Yahya Hassan n’avait que dix ans en 2005, lorsque le dessinateur danois Kurt Westergaard a provoqué la colère de milliers de musulmans avec sa caricature de Mahomet, représenté coiffé d’un turban en forme de bombe, publiée dans un journal danois. Aujourd’hui âgé de 18 ans, Hassan, poète danois, fils d’immigrés palestiniens musulmans, suscite à son tour la controverse avec son recueil de 150 poèmes publié au Danemark le mois dernier.
Ses poèmes abordent son enfance difficile aux côtés d'un père qu’il décrit violent, d'un père abruti par les heures passées devant les chaînes de télévision arabes et incapable de s’intégrer dans la société danoise. Dans ses vers, Hassan met des mots crus sur la violence familiale, la fraude sociale ; il exprime sa haine de l’environnement religieux dans lequel il a été élevé : "Je hais ta misère, je hais tes foulards et ton Coran et tes prophètes illettrés, tes parents endoctrinés et tes enfants endoctrinés. Tes défauts et tes prières."
Sous protection policière
Une prise de position qui lui a valu de nombreuses menaces. Après avoir récité son poème intitulé "Langdigt" (ou "Long poème") sur une chaîne de télévision danoise, fin octobre, le jeune homme a reçu 27 menaces de mort, dont certaines font l'objet d'une enquête. Rien qui ne surprenne cependant Yahya Hassan qui revendique sa liberté de parole.
"J'ai grandi dans un pays où la liberté d'expression existe. Mais j'ai aussi grandi dans un environnement où l'on ne peut pas s'exprimer librement. J'ai toujours dit ce que je pensais et j'en ai subi les conséquences", expliquait Yahya Hassan à FRANCE 24.
Le 18 novembre, ce dernier, qui se dit athée auto-proclamé, a été agressé par un musulman radical dans la gare centrale de Copenhague. L'homme s'est jeté sur lui en criant "Tu es un infidèle, tu mérites de mourir". Depuis, le jeune homme est sous protection policière.

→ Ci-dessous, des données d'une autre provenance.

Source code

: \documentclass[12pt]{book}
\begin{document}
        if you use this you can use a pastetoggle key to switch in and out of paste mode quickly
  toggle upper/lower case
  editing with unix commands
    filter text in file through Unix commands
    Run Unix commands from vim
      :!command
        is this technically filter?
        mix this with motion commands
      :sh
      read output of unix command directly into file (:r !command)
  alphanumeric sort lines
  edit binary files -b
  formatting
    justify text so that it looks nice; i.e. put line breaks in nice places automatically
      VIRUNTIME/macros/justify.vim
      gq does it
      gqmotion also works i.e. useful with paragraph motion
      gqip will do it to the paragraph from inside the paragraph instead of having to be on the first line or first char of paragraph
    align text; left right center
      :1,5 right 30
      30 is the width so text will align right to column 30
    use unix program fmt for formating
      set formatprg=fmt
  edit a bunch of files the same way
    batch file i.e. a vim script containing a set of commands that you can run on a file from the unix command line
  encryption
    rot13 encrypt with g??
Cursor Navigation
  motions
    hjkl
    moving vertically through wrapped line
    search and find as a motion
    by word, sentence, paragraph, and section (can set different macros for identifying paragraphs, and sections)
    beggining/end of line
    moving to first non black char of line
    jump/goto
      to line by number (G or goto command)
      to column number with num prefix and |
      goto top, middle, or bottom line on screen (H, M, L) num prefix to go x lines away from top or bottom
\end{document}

Un succès préjudiciable aux musulmans ?
Les éditeurs de Yahya Hassan ont publié 75 000 exemplaires de son recueil, sorti le 17 octobre. Une diffusion sans précédent pour de la poésie moderne. Selon l’éditeur Simon Pasternak, les livres de poésie dépassent rarement les 500 exemplaires. "C'est tout simplement un jeune artiste qui a écrit un livre fantastique", se réjouit l’éditeur.
Le succès en librairie et la médiatisation que suscite le jeune talent n’est pourtant pas pour plaire à tout le monde. Certains dénoncent une prise de position préjudiciable à la communauté musulmane au Danemark.
"La couverture médiatique et tout ce que fait la police pour protéger cette personne c'est très intéressant. Ça veut dire que si je vais voir les médias et que je dis quelque chose sur l'Islam et la communauté musulmane, alors je deviens un héros ! (…) C'est très nuisible à l'intégration des musulmans au Danemark", regrette Mohammed al-Maimouni, porte-parole du Conseil islamique danois.
La semaine dernière, un élu local a porté plainte contre le poète pour racisme. Une démarche qui fait écho la plainte déposée cette année contre l’artiste Dano-iranienne Firoozeh Bazrafkan, condamnée pour racisme après avoir écrit sur son blog être "persuadée que des hommes musulmans aux quatre coins du monde abusaient et tuaient leurs filles".